Driving Torque

Articles, reviews and opinions about cars and all things automotive

Archive for the month “October, 2012”

Citroën DS5 DSport Hybrid4 – First Drive

Citroen DS5 OS three quarter

Citroen DS5 DSport Hybrid4

With the Citroën DS5, you can pretty much forget everything you know about French cars. In fact, with the release of this Citroën DS5 Hybrid4, you’d probably do well to forget quite a few things about cars and driving them in general. Automobiles from our Gallic cousins always attract a myriad of tired old clichés such as ‘quirky interior’ and ‘typical French flair’ but this DS5 is different. Still very, very French but, well, different.

According to Citroën themselves, they envisage the DS5 creating a little niche for itself, somewhere between ‘D’ segment cars such as VW‘s Passat and Vauxhall’s Insignia, and more premium models such as VW’s CC and Audi’s A4. Even Mercedes would be proud to create this new segment, but the overall perception of quality that emanates from the DS5 makes Citroën’s aim a realistic target.


Citroen DS5 side view

Citroen DS5 – Many design features

When assessing the aesthetics of the DS5, I think it’s only fair to judge it on its own merits. It’s too easy to fall into the trap of comparing this model to its little sister – the DS3 and to consequently find the DS5 wanting due to its sheer size and dimensions. Taken on its own, the ‘5’ is a pleasurable car to behold with every last line and feature trying it’s best to impress. There are so many visual treats on the DS5 that to gain a true appreciation, I don’t think a picture can really do it justice. In the metal, and given plenty of time, one seems to find a new highlight with every glance. Take, for example, the ‘A’ pillar that starts in its conventional position at the base of the windscreen but then runs the length of the car and tapers to a point around the top of the boot. Or the upturned metal boomerang which forms the top of each headlight, follows the waistline and finishes half way up the front quarter-light windows in a familiar shark’s-fin style.


Citroen DS5 Interior

DS5 Interior – many more design features

Open the driver’s door, however,  and the attention grabbing nature of the exterior somehow pales into insignificance. Just when one thought that everything which could be done with the conventional layout of a car’s cabin, had been, the DS5 moves the goalposts. Citroën apparently drew inspiration from a fighter-jet’s cockpit for the DS5’s cabin – ‘that’s not original’ I hear you cry BMW and Saab did that years ago’. Well, yes, Citroën obviously aren’t pioneers in this approach but, whichever plane they used as a template, it’s not been used before. There are buttons, dials and switches aplenty, all beautifully designed and crafted but not necessarily by the same person at the same time.
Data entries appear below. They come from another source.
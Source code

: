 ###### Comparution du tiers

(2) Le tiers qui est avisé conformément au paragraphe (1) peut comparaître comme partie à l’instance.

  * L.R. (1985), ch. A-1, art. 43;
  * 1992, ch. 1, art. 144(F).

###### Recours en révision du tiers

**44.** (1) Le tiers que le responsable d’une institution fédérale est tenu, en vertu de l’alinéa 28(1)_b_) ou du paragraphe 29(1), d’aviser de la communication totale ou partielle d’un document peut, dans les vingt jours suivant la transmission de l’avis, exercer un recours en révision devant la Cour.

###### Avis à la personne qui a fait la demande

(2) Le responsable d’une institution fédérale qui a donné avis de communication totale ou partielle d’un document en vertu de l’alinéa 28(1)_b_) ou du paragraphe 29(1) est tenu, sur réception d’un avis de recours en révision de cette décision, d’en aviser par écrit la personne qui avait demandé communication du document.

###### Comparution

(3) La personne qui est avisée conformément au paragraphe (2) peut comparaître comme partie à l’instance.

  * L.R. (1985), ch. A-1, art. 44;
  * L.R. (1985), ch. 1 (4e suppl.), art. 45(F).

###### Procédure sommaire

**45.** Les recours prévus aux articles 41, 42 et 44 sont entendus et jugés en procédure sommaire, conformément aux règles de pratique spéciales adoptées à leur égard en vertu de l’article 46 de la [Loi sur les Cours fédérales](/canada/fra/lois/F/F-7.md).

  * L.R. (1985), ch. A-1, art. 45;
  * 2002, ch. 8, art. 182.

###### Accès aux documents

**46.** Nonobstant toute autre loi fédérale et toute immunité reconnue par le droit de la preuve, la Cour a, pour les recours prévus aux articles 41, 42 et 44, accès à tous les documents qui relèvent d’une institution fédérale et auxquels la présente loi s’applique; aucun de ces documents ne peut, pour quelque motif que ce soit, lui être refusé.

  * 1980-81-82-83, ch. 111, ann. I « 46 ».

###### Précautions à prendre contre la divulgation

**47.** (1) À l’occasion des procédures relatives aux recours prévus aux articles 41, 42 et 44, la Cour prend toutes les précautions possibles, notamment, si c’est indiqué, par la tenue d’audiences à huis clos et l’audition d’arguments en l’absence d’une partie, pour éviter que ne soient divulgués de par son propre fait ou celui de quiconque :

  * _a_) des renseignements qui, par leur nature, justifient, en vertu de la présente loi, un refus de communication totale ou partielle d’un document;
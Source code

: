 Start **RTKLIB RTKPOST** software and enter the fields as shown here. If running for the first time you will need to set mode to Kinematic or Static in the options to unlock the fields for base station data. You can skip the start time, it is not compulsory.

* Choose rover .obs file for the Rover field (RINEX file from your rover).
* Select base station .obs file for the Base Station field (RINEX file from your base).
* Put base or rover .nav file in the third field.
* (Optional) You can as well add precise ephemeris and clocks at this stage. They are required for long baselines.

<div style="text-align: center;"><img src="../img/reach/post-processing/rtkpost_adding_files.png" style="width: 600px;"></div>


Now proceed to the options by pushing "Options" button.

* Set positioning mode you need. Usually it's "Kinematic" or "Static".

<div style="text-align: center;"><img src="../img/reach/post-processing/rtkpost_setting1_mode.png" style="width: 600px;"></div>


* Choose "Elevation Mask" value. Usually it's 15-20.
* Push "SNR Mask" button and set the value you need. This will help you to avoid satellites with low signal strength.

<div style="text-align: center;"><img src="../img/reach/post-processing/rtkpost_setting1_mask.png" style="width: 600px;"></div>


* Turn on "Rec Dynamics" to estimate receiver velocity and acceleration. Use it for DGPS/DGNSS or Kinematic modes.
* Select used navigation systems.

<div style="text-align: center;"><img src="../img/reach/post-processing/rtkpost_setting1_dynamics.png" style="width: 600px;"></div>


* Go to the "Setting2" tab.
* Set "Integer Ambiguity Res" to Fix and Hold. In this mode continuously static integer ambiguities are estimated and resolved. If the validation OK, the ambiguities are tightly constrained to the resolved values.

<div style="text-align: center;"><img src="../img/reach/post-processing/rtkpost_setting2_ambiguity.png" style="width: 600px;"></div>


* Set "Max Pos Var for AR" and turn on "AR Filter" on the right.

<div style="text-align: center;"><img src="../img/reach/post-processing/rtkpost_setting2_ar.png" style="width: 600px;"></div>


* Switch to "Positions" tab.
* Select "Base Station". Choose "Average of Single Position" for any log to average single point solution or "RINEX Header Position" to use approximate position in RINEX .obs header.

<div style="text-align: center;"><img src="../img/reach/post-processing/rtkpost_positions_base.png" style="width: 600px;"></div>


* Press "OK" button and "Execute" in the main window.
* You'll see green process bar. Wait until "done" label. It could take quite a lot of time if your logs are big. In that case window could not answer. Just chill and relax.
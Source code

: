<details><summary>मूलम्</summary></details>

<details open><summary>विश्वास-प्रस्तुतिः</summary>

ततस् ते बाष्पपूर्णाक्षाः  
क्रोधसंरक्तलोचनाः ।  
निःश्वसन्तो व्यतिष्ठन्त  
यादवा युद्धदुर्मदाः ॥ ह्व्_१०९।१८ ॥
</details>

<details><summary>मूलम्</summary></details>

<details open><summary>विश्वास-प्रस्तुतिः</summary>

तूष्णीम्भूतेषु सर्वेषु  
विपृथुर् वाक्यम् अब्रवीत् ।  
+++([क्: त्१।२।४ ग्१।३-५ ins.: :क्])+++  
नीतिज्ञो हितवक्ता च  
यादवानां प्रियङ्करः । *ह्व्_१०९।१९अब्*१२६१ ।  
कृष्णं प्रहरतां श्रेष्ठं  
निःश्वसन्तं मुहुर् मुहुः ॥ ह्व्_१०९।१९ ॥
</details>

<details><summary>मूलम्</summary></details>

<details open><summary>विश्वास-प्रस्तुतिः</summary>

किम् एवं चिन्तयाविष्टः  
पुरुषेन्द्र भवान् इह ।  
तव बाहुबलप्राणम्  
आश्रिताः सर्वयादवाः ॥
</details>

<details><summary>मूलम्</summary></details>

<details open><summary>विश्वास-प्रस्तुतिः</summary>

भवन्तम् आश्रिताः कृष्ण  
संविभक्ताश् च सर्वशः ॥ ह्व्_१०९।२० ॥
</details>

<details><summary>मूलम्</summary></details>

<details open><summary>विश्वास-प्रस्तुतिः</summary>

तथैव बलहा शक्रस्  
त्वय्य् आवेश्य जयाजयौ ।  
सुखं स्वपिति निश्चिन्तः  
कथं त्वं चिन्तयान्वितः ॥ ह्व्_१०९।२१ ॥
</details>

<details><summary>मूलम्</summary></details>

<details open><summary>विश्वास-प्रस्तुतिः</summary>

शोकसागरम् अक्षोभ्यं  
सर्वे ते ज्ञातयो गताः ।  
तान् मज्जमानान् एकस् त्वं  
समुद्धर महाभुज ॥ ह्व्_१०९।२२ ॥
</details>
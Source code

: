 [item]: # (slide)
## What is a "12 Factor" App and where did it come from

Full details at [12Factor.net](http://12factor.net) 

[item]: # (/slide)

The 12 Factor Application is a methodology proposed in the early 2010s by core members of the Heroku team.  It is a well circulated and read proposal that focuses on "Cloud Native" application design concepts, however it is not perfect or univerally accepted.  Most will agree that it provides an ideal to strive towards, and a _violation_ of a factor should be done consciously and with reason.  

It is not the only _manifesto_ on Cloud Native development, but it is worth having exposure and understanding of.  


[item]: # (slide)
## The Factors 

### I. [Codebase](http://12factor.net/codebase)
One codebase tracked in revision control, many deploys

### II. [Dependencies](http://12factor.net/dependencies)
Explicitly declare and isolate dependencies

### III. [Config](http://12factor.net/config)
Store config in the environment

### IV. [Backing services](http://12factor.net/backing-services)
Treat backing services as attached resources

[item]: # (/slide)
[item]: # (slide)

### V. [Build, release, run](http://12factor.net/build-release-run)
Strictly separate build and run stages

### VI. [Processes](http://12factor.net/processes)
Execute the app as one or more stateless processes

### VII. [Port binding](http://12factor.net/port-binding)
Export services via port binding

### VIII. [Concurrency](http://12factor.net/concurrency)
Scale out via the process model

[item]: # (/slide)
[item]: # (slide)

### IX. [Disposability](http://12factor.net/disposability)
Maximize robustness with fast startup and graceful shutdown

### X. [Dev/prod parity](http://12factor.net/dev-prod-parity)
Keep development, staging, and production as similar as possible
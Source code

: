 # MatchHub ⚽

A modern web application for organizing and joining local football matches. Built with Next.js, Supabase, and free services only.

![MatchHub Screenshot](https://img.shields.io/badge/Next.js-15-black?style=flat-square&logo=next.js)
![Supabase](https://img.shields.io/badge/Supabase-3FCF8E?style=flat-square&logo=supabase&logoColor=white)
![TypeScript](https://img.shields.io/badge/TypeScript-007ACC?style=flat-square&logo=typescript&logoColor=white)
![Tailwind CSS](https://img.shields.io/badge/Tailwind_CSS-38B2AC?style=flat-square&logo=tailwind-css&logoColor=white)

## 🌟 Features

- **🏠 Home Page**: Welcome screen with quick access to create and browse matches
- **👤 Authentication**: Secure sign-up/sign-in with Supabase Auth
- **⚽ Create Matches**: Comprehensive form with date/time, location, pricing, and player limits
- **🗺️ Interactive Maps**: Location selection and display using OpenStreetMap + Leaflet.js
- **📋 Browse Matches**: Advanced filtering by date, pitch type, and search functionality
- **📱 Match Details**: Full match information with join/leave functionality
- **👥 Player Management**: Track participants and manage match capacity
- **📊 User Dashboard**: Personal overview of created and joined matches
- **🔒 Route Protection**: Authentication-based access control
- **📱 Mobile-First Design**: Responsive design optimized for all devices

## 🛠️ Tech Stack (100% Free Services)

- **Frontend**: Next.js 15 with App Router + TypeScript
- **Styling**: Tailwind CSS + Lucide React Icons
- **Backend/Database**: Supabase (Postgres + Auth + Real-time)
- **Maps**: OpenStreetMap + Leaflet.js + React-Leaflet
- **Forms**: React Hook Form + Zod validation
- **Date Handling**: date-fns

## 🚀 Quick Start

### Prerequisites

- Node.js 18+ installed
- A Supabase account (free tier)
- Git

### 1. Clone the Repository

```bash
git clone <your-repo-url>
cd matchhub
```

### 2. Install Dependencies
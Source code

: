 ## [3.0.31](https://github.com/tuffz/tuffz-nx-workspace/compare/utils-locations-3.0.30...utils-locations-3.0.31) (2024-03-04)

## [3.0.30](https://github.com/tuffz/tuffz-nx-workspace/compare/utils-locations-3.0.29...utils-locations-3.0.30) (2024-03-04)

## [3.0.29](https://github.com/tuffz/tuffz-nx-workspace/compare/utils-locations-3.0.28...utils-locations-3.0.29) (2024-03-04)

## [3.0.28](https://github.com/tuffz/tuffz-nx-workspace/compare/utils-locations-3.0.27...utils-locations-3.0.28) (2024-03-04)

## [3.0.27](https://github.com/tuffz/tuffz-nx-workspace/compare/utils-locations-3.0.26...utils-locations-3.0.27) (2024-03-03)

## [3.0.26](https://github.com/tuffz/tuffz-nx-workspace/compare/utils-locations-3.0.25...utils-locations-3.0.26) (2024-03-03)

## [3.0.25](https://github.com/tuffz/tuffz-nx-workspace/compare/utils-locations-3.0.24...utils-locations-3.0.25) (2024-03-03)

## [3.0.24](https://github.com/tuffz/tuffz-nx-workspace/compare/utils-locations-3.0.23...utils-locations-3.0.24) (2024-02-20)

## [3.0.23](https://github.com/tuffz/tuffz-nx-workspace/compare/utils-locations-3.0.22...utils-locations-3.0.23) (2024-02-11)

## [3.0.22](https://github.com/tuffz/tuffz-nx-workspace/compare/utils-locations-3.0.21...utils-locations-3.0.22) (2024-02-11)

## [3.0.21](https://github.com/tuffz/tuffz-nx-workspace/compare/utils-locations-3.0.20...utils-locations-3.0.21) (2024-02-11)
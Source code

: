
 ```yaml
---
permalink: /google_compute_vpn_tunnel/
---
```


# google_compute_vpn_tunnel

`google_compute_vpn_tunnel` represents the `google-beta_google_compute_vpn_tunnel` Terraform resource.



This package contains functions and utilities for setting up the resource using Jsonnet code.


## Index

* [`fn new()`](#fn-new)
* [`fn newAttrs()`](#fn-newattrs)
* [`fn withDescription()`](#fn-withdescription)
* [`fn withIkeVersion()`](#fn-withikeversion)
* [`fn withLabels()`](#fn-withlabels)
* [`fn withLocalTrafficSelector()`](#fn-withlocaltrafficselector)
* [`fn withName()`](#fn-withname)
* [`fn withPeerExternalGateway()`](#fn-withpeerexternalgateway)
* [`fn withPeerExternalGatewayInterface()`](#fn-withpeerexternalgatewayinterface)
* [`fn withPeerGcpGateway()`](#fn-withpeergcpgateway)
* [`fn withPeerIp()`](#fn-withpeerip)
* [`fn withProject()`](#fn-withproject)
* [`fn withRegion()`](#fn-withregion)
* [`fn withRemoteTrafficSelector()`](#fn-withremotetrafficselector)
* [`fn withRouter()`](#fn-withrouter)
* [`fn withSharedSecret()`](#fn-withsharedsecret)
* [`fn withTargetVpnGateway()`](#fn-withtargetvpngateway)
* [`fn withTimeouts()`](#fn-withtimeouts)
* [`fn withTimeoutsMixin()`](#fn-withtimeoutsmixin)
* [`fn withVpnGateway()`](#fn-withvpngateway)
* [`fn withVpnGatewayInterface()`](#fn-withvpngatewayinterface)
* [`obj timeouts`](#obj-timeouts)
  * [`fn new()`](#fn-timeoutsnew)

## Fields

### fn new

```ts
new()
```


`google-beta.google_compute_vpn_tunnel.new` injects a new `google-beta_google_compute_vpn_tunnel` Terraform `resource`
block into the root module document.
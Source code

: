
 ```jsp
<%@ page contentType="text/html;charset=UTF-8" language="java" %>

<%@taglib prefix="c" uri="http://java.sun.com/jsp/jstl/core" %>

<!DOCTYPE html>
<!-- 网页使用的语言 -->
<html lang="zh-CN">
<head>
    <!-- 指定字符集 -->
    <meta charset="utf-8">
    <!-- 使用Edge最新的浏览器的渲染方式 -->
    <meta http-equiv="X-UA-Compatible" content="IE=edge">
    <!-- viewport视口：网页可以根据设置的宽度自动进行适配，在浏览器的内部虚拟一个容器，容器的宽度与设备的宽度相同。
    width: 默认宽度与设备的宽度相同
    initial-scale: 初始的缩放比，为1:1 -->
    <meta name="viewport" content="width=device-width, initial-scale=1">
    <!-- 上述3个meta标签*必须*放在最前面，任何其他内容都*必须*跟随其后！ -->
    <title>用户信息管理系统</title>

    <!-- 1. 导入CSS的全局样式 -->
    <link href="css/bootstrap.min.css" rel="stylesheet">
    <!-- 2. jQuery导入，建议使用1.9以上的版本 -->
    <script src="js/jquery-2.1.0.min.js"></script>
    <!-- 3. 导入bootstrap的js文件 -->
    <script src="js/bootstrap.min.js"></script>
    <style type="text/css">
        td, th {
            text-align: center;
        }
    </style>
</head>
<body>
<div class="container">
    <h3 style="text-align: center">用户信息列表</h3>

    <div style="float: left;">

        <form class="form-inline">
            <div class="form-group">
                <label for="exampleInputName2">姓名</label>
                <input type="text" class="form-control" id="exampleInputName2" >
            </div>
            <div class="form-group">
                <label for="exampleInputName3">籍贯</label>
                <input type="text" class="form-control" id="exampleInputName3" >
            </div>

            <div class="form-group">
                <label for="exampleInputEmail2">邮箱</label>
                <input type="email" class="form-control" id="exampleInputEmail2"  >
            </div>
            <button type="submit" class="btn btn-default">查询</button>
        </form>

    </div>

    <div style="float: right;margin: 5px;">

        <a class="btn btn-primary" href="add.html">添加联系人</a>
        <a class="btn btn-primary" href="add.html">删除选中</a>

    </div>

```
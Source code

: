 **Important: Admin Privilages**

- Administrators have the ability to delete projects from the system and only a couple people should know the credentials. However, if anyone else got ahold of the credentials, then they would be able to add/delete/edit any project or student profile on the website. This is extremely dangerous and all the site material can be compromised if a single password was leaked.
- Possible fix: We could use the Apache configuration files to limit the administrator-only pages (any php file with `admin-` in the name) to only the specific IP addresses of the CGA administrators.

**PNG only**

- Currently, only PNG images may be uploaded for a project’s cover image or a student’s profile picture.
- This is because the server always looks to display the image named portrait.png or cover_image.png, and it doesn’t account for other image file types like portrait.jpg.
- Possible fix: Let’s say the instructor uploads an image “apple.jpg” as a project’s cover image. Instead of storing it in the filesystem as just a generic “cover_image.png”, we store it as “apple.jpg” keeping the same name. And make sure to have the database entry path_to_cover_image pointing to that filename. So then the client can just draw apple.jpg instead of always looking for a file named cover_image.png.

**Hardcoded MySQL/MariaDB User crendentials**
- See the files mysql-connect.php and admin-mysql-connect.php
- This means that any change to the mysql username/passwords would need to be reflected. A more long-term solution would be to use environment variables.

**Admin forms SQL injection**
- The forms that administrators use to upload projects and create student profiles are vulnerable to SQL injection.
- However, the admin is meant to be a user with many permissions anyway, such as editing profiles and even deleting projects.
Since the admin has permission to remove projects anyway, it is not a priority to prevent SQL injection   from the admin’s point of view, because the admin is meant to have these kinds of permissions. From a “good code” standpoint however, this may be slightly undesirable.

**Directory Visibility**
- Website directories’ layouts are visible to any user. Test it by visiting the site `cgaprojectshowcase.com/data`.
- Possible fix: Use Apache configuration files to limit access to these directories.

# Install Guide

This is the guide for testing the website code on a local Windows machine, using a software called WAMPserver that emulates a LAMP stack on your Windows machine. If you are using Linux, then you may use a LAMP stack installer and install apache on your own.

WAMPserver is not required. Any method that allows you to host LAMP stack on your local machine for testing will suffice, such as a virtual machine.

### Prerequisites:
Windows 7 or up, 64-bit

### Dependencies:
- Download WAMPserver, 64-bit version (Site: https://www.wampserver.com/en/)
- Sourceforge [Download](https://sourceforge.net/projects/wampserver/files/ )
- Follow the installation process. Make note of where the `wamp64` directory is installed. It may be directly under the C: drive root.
In my head, I imagine artists drawing up ideas at Citroën for many years, coming up with innovative designs for everything from door handles to window switches. These fictitious artist’s ideas are consistently met with comments of approval and appreciation but then they’re invariably shelved due to financial constraint and a lack of nerve, the disappointed designer sent packing with promises that their work will be considered again in the future.

Back to reality and this car’s interior is a new home for all of those previously mothballed ideas, all of them innovative and striking but slightly head-ache inducing when presented together in such a relatively small space. It’s certainly not unattractive, it just might take a little getting used to.

From the driver’s seat

One decidedly un-French aspect of the interior is the driving position and the use of space. Once in the driver’s seat, the steering wheel seems to stand remarkably proud of the unusually deep-dash. Both then combine to give the sensation of piloting the DS5 from somewhere near the rear seats, not unlike where WRC drivers are positioned to achieve optimum weight distribution. Between the front seats is an oversized transmission tunnel, not only housing all manner of switch gear but also lending much weight to a secure, cosseted environment. A very welcome feeling but quite the opposite of Citroëns of old with their voluminous quantities of space.

Hybrid4 Drivetrain

Hybrid4 badgeOne aspect of our test car that should be paid special attention is it’s Hybrid4, 4wd drivetrain and once on the road, it can become all-encompassing. A PSA development, it differs hugely from other hybrids as, not only is its conventional engine a common-rail Diesel, but its electrical motor is completely independent and the two never meet. This means that the platform lends itself to far greater adaptability than traditional hybrids and also aids more even weight distribution.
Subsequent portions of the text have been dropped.